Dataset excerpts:
- Opening Delimiter -
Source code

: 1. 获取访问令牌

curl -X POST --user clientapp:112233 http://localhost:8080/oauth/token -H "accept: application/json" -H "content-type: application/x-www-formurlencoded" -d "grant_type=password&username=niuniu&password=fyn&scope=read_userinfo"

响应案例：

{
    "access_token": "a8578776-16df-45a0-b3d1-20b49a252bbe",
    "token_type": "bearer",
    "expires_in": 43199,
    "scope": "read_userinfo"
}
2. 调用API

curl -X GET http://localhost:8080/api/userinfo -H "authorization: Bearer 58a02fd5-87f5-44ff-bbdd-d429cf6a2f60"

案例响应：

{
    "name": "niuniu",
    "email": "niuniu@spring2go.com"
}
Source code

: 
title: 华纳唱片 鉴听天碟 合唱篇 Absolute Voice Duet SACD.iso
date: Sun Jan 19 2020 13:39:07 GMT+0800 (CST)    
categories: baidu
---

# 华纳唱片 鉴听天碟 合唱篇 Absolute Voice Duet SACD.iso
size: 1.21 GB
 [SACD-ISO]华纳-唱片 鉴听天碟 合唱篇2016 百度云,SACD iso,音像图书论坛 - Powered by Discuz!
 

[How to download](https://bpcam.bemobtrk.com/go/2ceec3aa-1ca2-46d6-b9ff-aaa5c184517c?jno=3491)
- Closing Delimiter -
*Required action*: What is needed is an exact transcription of every record above.

*Task response*:
Source code

: 1. 获取访问令牌

curl -X POST --user clientapp:112233 http://localhost:8080/oauth/token -H "accept: application/json" -H "content-type: application/x-www-formurlencoded" -d "grant_type=password&username=niuniu&password=fyn&scope=read_userinfo"

响应案例：

{
    "access_token": "a8578776-16df-45a0-b3d1-20b49a252bbe",
    "token_type": "bearer",
    "expires_in": 43199,
    "scope": "read_userinfo"
}
2. 调用API

curl -X GET http://localhost:8080/api/userinfo -H "authorization: Bearer 58a02fd5-87f5-44ff-bbdd-d429cf6a2f60"

案例响应：

{
    "name": "niuniu",
    "email": "niuniu@spring2go.com"
}
Source code

: 
title: 华纳唱片 鉴听天碟 合唱篇 Absolute Voice Duet SACD.iso
date: Sun Jan 19 2020 13:39:07 GMT+0800 (CST)    
categories: baidu
---

# 华纳唱片 鉴听天碟 合唱篇 Absolute Voice Duet SACD.iso
size: 1.21 GB
 [SACD-ISO]华纳-唱片 鉴听天碟 合唱篇2016 百度云,SACD iso,音像图书论坛 - Powered by Discuz!
 

[How to download](https://bpcam.bemobtrk.com/go/2ceec3aa-1ca2-46d6-b9ff-aaa5c184517c?jno=3491)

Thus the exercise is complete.